2. Reaffirm the Israeli status of the settlement blocs in a future agreement.

In weighing the future of the settlements, Israelis will be looking not only for tangible signs of Arab goodwill but also of American goodwill--specifically, a reiteration of the Bush administration's endorsement of Israeli sovereignty over the major settlement blocs as part of a peace agreement. In return, a future Palestinian state would receive compensatory territory from within Israel proper.

The administration is right to insist that the current Israeli government must be bound by the commitments of previous Israeli governments (a position that Prime Minister Netanyahu has in fact upheld). But that same principle should also apply to Washington. Obama should not dismiss previous administration promises to Israel--even those made by George W. Bush.

3. Actively confront Palestinian demonization of Israel.

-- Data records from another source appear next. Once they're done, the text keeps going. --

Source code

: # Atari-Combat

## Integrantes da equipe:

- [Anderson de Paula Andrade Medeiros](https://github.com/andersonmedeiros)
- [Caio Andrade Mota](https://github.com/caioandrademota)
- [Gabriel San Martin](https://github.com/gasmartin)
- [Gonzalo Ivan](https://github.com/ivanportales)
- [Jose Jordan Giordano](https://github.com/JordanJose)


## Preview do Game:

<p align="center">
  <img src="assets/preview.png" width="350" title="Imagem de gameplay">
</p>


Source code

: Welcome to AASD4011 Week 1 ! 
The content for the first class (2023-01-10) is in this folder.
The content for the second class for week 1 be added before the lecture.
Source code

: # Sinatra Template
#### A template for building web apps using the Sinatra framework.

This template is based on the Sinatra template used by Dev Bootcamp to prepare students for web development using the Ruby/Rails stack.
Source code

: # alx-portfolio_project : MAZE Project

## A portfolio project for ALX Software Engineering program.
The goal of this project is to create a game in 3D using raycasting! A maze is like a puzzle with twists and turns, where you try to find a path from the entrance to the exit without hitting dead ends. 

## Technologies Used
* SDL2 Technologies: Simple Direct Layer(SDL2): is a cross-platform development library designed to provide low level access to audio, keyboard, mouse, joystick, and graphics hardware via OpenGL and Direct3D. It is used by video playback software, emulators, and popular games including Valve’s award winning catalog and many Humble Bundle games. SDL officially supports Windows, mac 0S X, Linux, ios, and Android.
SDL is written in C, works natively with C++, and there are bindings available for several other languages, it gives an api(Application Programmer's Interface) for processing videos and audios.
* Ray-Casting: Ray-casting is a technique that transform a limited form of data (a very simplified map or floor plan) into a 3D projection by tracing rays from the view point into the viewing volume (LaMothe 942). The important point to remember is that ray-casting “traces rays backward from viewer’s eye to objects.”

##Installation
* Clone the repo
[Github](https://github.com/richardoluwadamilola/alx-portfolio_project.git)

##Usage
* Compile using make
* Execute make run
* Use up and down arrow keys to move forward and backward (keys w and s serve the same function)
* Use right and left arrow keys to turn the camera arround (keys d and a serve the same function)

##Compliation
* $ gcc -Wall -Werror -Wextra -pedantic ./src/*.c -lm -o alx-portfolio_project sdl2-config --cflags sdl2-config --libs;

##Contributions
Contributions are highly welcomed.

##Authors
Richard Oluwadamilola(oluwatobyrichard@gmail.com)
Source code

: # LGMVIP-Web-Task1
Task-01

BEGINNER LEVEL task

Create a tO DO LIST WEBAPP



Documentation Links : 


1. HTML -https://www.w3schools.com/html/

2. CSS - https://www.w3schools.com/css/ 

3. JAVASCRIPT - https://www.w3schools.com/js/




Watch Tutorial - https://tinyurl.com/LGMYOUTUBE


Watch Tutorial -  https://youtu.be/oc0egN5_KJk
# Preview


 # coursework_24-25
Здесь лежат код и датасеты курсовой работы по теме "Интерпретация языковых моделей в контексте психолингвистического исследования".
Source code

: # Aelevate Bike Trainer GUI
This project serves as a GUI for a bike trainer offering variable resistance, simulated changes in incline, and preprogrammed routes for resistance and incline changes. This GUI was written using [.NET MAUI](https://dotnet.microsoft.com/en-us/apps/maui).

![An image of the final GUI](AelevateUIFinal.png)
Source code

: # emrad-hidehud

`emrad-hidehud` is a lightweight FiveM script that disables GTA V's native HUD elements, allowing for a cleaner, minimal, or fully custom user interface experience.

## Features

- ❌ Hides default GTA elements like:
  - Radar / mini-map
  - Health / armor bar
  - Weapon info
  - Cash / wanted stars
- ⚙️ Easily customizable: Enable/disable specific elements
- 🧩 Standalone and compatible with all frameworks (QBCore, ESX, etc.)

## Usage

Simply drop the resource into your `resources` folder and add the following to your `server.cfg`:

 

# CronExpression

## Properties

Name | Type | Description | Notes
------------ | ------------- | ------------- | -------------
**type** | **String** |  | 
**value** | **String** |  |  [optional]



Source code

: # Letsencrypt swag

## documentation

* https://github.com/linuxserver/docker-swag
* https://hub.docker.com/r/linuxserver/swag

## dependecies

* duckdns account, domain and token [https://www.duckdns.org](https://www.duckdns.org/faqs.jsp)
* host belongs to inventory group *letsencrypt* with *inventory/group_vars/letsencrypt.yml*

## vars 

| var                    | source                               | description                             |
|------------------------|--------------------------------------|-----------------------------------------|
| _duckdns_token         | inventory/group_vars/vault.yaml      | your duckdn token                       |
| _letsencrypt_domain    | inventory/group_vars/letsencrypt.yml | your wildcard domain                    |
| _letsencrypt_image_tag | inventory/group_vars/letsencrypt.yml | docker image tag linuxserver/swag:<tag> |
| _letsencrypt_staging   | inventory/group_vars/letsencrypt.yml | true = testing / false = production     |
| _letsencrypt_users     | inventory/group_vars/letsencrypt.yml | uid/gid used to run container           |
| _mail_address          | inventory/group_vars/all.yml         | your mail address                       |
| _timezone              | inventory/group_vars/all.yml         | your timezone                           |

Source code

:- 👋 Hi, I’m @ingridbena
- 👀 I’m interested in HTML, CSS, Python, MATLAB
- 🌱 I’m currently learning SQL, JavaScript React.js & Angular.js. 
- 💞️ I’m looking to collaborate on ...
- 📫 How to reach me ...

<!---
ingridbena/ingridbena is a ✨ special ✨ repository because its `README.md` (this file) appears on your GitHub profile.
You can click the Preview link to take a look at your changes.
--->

In his Cairo speech, Obama called for an end to Palestinian incitement against Israel. A systematic culture of denial--denying any historical legitimacy to the Jewish presence in the land of Israel--is being nurtured not only by Hamas but by the Palestinian Authority. In recent months, for example, the Fatah media has promoted a campaign denying the historical attachments of Jews to Jerusalem.

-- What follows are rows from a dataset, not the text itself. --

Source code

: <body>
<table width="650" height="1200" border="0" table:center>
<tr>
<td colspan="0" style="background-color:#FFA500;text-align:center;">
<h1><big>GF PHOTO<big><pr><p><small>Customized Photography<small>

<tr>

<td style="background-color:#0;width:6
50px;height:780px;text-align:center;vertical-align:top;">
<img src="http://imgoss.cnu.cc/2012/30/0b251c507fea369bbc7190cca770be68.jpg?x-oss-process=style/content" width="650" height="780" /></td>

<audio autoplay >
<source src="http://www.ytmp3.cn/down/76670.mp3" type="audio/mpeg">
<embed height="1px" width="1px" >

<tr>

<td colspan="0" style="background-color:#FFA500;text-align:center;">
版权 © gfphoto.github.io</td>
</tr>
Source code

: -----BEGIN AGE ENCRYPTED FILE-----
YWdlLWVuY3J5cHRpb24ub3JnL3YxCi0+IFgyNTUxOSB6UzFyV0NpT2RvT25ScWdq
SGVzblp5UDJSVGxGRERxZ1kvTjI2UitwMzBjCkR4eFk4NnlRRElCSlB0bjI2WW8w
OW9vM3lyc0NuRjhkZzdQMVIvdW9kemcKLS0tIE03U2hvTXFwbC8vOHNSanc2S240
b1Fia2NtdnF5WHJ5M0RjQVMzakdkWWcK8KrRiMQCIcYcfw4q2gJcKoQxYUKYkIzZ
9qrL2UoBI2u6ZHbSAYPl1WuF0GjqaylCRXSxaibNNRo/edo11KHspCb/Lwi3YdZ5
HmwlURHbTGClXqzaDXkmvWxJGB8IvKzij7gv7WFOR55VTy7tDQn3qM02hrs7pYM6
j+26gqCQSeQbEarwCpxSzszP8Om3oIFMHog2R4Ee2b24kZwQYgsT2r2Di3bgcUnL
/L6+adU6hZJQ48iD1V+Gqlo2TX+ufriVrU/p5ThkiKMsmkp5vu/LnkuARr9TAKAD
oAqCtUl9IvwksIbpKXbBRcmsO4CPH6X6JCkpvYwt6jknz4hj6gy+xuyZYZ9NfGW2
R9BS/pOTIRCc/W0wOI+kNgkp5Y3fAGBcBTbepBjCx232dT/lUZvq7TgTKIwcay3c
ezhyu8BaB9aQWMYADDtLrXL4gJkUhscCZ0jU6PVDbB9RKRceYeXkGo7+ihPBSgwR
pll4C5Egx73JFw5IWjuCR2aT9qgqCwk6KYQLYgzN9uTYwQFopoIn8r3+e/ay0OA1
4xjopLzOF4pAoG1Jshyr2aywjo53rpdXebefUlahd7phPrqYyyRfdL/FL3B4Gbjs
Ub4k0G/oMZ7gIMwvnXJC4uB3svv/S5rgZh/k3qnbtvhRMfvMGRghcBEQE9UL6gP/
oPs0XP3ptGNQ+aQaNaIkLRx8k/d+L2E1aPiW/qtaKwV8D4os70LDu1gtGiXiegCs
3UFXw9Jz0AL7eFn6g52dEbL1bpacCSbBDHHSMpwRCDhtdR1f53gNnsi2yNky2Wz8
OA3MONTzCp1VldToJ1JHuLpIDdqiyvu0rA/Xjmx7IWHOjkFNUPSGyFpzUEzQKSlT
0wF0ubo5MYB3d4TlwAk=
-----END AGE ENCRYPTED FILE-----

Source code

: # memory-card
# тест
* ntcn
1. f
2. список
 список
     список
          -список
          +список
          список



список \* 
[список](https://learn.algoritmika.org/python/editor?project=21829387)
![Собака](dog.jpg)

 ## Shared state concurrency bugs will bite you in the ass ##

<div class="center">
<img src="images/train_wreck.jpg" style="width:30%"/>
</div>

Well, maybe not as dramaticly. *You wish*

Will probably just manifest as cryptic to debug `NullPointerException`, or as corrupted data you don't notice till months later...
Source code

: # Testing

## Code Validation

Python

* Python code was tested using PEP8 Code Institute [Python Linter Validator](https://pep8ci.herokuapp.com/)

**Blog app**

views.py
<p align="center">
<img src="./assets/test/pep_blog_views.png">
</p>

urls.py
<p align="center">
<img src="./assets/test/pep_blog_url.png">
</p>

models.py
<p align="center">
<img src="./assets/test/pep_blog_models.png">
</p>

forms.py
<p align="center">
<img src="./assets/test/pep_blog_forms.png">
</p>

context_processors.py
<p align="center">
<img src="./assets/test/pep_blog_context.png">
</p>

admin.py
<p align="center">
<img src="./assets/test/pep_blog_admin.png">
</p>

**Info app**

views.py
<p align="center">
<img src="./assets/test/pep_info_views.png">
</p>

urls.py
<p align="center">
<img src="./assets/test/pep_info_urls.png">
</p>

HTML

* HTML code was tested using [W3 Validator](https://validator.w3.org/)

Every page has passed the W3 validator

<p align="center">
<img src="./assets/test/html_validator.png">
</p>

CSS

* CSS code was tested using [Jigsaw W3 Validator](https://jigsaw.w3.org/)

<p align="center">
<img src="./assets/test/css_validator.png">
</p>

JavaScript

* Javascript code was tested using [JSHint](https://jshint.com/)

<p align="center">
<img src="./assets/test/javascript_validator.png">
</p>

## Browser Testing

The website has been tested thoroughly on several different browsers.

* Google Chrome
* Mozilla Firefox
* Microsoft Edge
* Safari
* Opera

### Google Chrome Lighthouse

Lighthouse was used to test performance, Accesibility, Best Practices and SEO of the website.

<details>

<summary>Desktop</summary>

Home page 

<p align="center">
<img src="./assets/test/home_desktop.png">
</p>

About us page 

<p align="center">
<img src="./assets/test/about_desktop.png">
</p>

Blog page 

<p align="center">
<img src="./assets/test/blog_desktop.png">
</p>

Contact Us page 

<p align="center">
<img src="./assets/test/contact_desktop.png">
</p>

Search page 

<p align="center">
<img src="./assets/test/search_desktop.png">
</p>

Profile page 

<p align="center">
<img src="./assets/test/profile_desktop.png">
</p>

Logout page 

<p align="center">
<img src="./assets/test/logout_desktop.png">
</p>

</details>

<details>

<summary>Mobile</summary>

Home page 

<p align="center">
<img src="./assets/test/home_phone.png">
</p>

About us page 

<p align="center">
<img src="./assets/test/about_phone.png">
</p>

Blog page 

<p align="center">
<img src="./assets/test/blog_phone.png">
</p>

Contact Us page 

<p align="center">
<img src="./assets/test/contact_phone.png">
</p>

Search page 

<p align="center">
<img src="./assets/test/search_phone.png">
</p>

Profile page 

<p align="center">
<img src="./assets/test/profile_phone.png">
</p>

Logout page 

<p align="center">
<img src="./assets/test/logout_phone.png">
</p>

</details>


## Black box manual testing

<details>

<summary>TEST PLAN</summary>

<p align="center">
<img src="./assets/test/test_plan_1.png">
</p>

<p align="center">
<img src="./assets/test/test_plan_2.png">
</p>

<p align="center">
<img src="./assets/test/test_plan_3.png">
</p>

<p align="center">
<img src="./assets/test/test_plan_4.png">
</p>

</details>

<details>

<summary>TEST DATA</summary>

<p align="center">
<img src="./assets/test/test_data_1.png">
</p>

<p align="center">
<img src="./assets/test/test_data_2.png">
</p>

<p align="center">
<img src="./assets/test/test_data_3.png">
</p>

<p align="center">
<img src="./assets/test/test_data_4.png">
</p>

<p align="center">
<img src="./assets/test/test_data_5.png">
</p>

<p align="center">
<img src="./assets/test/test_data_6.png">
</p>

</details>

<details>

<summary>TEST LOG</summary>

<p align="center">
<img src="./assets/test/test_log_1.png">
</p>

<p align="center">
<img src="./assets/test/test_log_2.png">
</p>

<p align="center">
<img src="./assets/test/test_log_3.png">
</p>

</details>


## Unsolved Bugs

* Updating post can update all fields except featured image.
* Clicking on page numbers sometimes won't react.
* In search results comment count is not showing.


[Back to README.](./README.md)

Challenging that campaign of lies would be a good way for the administation to begin proving its seriousness on incitement. Negating any Jewish rights to Jerusalem reinforces the very rejectionism among Palestinians that led to the collapse of the Oslo proces--surely no less a threat to peace than building 20 apartments in East Jerusalem.

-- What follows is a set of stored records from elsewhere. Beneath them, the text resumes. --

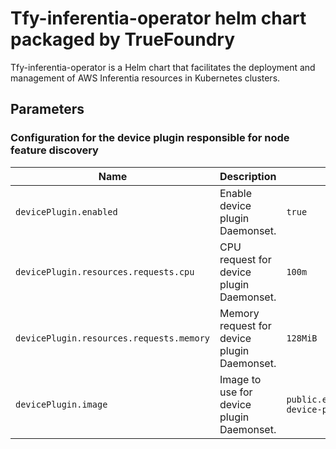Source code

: # Tfy-inferentia-operator helm chart packaged by TrueFoundry
Tfy-inferentia-operator is a Helm chart that facilitates the deployment and management of AWS Inferentia resources in Kubernetes clusters.

## Parameters

### Configuration for the device plugin responsible for node feature discovery

| Name                                     | Description                                 | Value                                                  |
| ---------------------------------------- | ------------------------------------------- | ------------------------------------------------------ |
| `devicePlugin.enabled`                   | Enable device plugin Daemonset.             | `true`                                                 |
| `devicePlugin.resources.requests.cpu`    | CPU request for device plugin Daemonset.    | `100m`                                                 |
| `devicePlugin.resources.requests.memory` | Memory request for device plugin Daemonset. | `128MiB`                                               |
| `devicePlugin.image`                     | Image to use for device plugin Daemonset.   | `public.ecr.aws/neuron/neuron-device-plugin:2.16.18.0` |
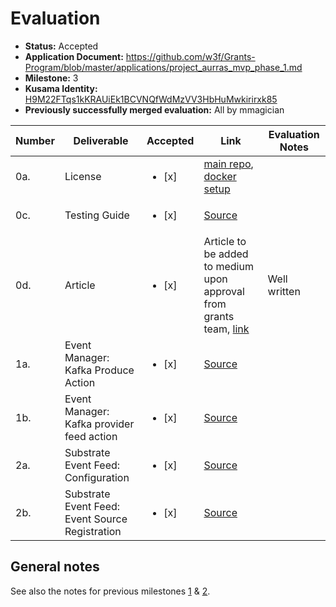 # Evaluation

* **Status:** Accepted
* **Application Document:** https://github.com/w3f/Grants-Program/blob/master/applications/project_aurras_mvp_phase_1.md
* **Milestone:** 3
* **Kusama Identity:** [H9M22FTqs1kKRAUiEk1BCVNQfWdMzVV3HbHuMwkirirxk85](https://polkascan.io/pre/kusama/account/H9M22FTqs1kKRAUiEk1BCVNQfWdMzVV3HbHuMwkirirxk85)
* **Previously successfully merged evaluation:** All by mmagician

| Number | Deliverable                                     | Accepted               | Link                                                                                                                                                                   | Evaluation Notes |
|--------|-------------------------------------------------|------------------------|------------------------------------------------------------------------------------------------------------------------------------------------------------------------|------------------|
| 0a.    | License                                         | <ul><li>[x] </li></ul> | [main repo](https://github.com/HugoByte/aurras/blob/next/LICENSE), [docker setup](https://github.com/HugoByte/aurras-deployment-docker-compose/blob/master/LICENSE)    |                  |
| 0c.    | Testing Guide                                   | <ul><li>[x] </li></ul> | [Source](https://github.com/HugoByte/aurras-event-feed-substrate-js/tree/next/tests)                                                                                   |                  |
| 0d.    | Article                                         | <ul><li>[x] </li></ul> | Article to be added to medium upon approval from grants team, [link](https://docs.google.com/document/d/1NQP6cO1A3k60JivtbYClxHjdu4j1qqSfwj-bCnaLAFg/edit?usp=sharing) | Well written     |
| 1a.    | Event Manager: Kafka Produce Action             | <ul><li>[x] </li></ul> | [Source](https://github.com/HugoByte/aurras/tree/next/actions/event-producer)                                                                                          |                  |
| 1b.    | Event Manager: Kafka provider feed action       | <ul><li>[x] </li></ul> | [Source](https://github.com/HugoByte/aurras/tree/next/actions/kafka-provider-feed)                                                                                     |                  |
| 2a.    | Substrate Event Feed: Configuration             | <ul><li>[x] </li></ul> | [Source](https://github.com/HugoByte/aurras-event-feed-substrate-js)                                                                                                   |                  |
| 2b.    | Substrate Event Feed: Event Source Registration | <ul><li>[x] </li></ul> | [Source](https://github.com/HugoByte/aurras/blob/next/register_event_source.sh)                                                                                        |                  |

## General notes

See also the notes for previous milestones [1](./aurras_1_mmagician.md) & [2](./aurras_2_mmagician.md).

4. Affirm Israel's historical legitimacy to the Muslim world.

In his Cairo speech, Obama rightly noted that the key obstacle on the Arab side toward making peace is the ongoing refusal to accept Israel's right to exist. Crucially, he has made clear that he intends to carry the issue of Israel's legitimacy into his dialogue with the Muslim world. This presents an unprecedented opportunity for Muslims to hear Israel's case. So far, though, the president has failed to make it. By referring only to the Holocaust, and ignoring the historical Jewish attachment to the land of Israel, the president has inadvertently reinforced Muslim misconceptions regarding Jewish indigenousness. The Holocaust helps explain why Israel fights, not why Israel exists. It doesn't explain why thousands of Ethiopian Jews walked across jungle and desert to reach Zion; nor for that matter why some Jews leave New York and Paris to raise families in a Middle Eastern war zone.

5. Make clear that the impending nuclearization of Iran, and not the Palestinian problem, is the region's most urgent crisis.

Continuing to publicly reprimand Israel over settlement building while only reluctantly and belatedly criticizing the Iranian regime for suppressing dissent has further alienated Israelis from the Obama adminstration. In one recent cartoon in the daily Maariv, Obama is depicted as a waiter serving Iranian President Ahmadinejad. Obama offers him two plates: On one is a carrot, and on the other--a carrot.

Israelis need to know that there is no substantive difference between Obama and Netanyahu on the need to prevent an Iranian bomb at all costs--or to put it more bluntly, that there is as much urgency over a nuclear Iran in Washington as there is in Riyadh and Paris.

6. Don't treat the Netanyahu government as a pariah.

For weeks Israelis have been reading in their newspapers about a near-total breakdown in trust between Washington and Jerusalem. For his part, Netanyahu has repeatedly praised Obama’s friendship for Israel, and refused to attack his Iran policy. During his meeting with Jewish leaders, Obama reaffirmed his friendship for Israel but seems to have mentioned no words of friendship for Israel's prime minister. Israelis need to hear some words of warmth from the White House toward their elected leader. That's what one expects from friends, to say nothing of family.

Yossi Klein Halevi is a contributing editor of The New Republic and a senior fellow at the Adelson Institute for Strategic Studies of the Shalem Center in Jerusalem.